(Source texts of formatted documents)
┌────────

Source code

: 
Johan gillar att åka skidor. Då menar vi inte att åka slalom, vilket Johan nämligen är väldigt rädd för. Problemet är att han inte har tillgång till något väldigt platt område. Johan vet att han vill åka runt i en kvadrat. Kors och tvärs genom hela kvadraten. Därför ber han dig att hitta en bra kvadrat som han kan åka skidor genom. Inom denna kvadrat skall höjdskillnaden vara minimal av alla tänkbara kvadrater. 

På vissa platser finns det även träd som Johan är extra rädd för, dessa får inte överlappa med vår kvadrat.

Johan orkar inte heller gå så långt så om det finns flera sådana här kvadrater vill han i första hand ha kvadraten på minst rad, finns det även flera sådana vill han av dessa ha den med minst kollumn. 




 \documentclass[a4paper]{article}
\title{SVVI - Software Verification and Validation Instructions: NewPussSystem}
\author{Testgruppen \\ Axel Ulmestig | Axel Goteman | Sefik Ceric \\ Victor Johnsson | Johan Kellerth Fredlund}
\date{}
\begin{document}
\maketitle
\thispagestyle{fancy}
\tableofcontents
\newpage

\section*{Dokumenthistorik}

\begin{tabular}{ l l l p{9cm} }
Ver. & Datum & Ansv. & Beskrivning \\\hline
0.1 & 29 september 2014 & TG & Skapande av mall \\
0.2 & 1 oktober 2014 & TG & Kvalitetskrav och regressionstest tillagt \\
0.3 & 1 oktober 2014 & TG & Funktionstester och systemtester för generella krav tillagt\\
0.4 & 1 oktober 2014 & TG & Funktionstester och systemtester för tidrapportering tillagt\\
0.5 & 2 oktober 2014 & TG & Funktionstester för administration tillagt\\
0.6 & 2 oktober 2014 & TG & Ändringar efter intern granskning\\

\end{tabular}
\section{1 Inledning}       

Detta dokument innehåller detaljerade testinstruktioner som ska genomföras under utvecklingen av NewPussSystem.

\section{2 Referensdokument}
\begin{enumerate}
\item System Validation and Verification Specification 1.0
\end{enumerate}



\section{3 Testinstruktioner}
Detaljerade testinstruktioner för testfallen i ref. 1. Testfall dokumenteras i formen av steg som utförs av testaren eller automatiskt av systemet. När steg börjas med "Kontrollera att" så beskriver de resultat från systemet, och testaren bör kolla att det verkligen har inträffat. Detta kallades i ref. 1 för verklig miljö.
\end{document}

└────────
┌────────

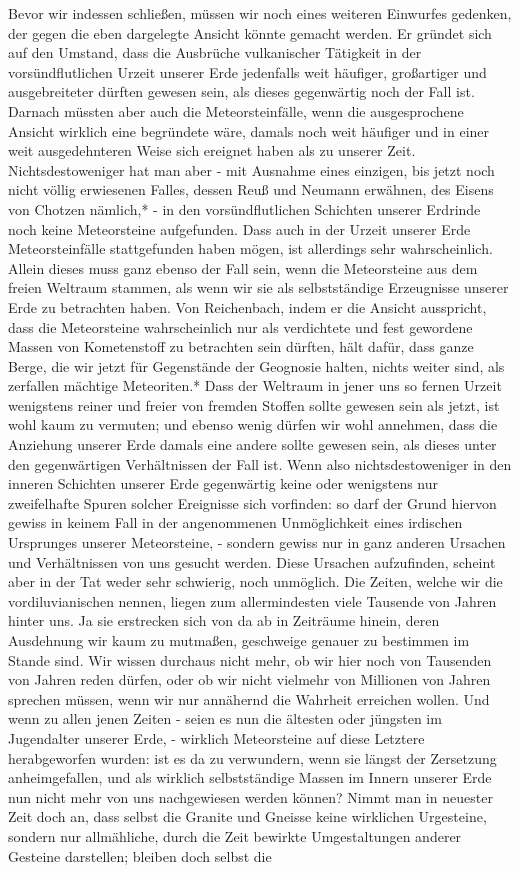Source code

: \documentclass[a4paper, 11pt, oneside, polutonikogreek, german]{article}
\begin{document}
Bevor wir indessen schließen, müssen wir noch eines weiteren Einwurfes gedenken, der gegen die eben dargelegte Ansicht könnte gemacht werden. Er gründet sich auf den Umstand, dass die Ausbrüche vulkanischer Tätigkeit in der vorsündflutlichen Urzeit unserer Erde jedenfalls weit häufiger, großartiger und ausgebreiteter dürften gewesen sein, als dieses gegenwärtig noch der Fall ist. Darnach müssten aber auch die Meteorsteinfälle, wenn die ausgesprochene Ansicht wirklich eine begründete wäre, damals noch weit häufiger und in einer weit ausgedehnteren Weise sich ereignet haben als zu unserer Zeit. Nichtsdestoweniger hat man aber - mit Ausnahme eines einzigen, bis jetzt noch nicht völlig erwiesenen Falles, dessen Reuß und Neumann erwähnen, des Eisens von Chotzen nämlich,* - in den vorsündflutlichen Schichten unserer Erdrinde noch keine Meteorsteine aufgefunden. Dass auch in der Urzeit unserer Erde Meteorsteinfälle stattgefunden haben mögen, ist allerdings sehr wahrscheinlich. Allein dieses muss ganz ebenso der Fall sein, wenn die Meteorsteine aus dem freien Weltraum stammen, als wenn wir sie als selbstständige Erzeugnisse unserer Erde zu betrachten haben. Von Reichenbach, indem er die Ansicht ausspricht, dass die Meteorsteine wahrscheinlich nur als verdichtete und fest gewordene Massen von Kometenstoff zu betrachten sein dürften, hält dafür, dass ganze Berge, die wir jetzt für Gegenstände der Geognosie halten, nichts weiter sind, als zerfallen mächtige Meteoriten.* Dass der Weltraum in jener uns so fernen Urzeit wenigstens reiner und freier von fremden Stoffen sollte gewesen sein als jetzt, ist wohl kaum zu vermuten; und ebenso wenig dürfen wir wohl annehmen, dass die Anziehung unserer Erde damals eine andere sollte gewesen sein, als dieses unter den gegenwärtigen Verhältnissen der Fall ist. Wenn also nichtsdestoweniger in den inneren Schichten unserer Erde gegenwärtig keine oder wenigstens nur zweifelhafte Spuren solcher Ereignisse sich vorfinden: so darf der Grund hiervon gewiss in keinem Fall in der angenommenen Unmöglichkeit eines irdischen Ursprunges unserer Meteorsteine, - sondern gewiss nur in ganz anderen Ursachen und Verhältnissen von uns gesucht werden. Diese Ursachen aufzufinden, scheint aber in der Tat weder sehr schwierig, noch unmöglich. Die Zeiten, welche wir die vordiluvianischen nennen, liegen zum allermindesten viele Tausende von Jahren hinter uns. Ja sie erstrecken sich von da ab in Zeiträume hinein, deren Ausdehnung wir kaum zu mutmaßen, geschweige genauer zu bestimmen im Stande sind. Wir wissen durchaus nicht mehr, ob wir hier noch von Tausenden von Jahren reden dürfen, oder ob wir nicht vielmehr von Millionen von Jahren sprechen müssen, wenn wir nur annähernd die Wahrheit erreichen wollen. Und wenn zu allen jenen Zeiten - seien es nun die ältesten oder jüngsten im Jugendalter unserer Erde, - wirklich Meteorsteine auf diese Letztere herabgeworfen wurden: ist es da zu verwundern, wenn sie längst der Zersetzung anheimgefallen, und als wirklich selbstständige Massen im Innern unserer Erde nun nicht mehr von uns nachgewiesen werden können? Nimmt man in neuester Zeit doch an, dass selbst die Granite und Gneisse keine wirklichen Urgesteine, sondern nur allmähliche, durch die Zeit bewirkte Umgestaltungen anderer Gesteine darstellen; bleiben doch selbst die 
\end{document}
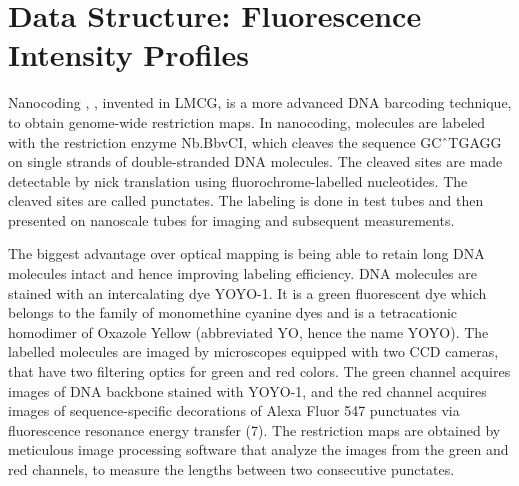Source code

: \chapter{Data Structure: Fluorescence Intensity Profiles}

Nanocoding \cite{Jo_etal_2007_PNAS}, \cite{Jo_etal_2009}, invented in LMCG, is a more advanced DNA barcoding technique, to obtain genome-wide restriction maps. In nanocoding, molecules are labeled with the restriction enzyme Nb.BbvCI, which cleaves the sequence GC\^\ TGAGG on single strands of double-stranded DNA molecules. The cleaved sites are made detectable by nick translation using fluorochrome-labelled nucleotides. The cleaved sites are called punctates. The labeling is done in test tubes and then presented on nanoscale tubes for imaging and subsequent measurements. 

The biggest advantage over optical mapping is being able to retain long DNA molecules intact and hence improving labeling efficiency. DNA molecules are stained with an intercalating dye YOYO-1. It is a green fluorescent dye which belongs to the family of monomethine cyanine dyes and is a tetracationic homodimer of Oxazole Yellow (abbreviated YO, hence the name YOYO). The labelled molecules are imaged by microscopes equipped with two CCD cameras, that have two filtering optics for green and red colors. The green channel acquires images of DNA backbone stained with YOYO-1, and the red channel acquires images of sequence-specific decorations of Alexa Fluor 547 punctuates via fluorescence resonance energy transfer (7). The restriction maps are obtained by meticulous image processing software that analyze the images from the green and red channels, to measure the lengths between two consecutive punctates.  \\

└────────

■ WORK ITEM
Go through the entries above and count each line that contains the string "article". Reply only with the total.

■ ANSWER TO THIS TASK
2